Climate change in Ghana is impacting the people in Ghana in several ways as the country sits at the intersection of three hydro-climatic zones. [1] Changes in rainfall, weather conditions and sea-level rise [2] will affect the salinity of coastal waters. This is expected to negatively affect both farming and fisheries. [3]
The national economy stands to suffer from the impacts of climate change because of its dependence on climate-sensitive sectors such as agriculture, energy, and forestry. Moreover, access to freshwater is expected to become more challenging while reduced water supply will have a negative impact on hydropower, which provides 54% of the country's electricity capacity. [3] Additionally, Ghana will likely see more cases of malaria and cholera, since both are impacted by changes in water conditions.
In 2015, the government produced a document titled "Ghana's Intended Nationally Determined Contribution". [4] Following that, Ghana signed the Paris Climate Agreement in 2016. The Intended Nationally Determined Contribution after 2016 became the Nationally Determined Contributions commonly referred to as NDCs which was reviewed in 2021.
The Jubilee offshore oil field came into production in 2010, raising expectations for wealth creation in Ghana.

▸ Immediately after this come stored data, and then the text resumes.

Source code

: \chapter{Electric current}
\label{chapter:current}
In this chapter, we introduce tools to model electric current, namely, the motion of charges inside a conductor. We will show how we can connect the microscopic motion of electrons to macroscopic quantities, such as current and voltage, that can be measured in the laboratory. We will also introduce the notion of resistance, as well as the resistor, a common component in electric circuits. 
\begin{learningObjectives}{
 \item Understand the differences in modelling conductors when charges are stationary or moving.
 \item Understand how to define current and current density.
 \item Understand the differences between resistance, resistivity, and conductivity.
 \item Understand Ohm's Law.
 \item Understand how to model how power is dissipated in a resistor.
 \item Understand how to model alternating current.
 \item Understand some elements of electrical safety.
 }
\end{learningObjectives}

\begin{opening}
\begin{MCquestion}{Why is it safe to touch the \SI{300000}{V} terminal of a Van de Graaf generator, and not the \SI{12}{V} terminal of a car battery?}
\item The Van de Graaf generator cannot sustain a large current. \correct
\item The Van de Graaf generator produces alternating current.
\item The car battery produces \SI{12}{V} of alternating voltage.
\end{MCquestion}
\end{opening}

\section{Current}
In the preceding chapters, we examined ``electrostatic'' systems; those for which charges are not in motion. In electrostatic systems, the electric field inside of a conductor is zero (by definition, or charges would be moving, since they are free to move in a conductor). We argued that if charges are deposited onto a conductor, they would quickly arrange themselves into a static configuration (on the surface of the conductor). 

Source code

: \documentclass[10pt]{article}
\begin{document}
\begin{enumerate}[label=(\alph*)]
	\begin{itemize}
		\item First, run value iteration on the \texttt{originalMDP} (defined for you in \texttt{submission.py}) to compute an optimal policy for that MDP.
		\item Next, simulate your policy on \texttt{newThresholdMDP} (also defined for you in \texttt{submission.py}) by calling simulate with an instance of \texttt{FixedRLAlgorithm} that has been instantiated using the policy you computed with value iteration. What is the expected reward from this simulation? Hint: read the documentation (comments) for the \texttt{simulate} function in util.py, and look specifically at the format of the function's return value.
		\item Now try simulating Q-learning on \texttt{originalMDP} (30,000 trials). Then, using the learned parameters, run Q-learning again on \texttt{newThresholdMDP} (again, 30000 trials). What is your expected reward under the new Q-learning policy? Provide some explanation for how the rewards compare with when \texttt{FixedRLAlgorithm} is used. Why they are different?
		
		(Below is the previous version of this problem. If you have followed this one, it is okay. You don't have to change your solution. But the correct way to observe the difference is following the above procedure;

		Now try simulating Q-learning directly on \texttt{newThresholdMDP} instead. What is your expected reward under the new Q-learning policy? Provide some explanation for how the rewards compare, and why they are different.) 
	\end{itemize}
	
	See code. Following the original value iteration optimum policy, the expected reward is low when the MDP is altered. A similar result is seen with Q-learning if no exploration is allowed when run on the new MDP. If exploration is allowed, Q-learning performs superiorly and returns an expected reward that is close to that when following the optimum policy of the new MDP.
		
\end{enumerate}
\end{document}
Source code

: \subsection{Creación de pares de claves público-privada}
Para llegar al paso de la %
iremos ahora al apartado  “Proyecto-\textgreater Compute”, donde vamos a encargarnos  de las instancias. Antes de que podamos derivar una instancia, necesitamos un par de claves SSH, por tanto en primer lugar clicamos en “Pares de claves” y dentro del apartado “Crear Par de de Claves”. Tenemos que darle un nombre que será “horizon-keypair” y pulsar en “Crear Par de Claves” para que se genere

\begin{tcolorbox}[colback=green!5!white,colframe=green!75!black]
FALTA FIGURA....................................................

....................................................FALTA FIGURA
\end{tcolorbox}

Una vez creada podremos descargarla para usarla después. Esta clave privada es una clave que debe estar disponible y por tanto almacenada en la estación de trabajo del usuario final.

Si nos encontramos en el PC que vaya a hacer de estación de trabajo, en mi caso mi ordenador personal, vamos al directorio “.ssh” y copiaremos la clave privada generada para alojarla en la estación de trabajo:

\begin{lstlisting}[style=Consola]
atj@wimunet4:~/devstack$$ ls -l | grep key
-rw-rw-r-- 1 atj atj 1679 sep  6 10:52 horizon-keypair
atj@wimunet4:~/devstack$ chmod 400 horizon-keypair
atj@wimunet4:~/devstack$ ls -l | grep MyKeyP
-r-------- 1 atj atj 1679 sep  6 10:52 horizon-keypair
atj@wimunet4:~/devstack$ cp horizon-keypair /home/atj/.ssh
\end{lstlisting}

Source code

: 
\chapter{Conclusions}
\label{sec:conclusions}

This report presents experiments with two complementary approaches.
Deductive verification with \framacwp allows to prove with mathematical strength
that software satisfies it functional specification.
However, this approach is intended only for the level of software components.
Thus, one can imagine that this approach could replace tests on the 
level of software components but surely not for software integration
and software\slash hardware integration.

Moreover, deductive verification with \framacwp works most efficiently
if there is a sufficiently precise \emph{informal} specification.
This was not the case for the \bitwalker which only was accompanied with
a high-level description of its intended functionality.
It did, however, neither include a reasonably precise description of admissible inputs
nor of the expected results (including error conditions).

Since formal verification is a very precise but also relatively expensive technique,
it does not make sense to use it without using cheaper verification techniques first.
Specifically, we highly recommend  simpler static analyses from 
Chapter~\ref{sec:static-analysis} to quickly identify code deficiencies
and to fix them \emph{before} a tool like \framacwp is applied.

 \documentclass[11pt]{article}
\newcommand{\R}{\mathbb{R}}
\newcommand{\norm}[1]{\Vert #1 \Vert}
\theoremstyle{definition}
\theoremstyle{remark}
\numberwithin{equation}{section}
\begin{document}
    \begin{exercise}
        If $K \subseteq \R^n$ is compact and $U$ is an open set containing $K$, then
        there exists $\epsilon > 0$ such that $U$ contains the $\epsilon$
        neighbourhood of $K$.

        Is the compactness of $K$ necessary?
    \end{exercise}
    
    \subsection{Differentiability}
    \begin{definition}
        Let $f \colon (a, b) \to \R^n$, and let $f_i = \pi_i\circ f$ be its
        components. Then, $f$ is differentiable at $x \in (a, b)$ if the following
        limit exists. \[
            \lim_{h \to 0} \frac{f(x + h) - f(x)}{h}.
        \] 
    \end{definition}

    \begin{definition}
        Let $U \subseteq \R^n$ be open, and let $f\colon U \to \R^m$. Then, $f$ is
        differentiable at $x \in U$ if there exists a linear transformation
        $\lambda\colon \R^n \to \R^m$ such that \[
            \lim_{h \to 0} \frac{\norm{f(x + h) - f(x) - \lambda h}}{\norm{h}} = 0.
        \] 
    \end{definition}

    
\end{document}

However, the infrastructure needed to support Ghana's oil industry (storage, shipping, processing) has necessitated the practice of flaring. "Long-term gas flaring at the Jubilee Field may be inevitable" without accelerated development of infrastructure and would produce about 1.5 million tons of CO2 annually (7 percent of Ghana's total national emissions). [5]
Lake Volta, the largest artificial lake by surface area in the world, changed climate patterns in Ghana. [6]
The drier northern areas have warmed at a more rapid rate than southern Ghana. Overall, Ghana has experienced a 1.0 °C. increase in temperature since 1960. [5] Northern Ghana has only one rainy season, while southern Ghana has two and annual rainfall is highly variable. Long-term trends for rainfall are difficult to predict. However, USDA's Forest Service concluded in 2011 that there was "no evidence that extreme rain events have either increased or decreased since 1960." [5]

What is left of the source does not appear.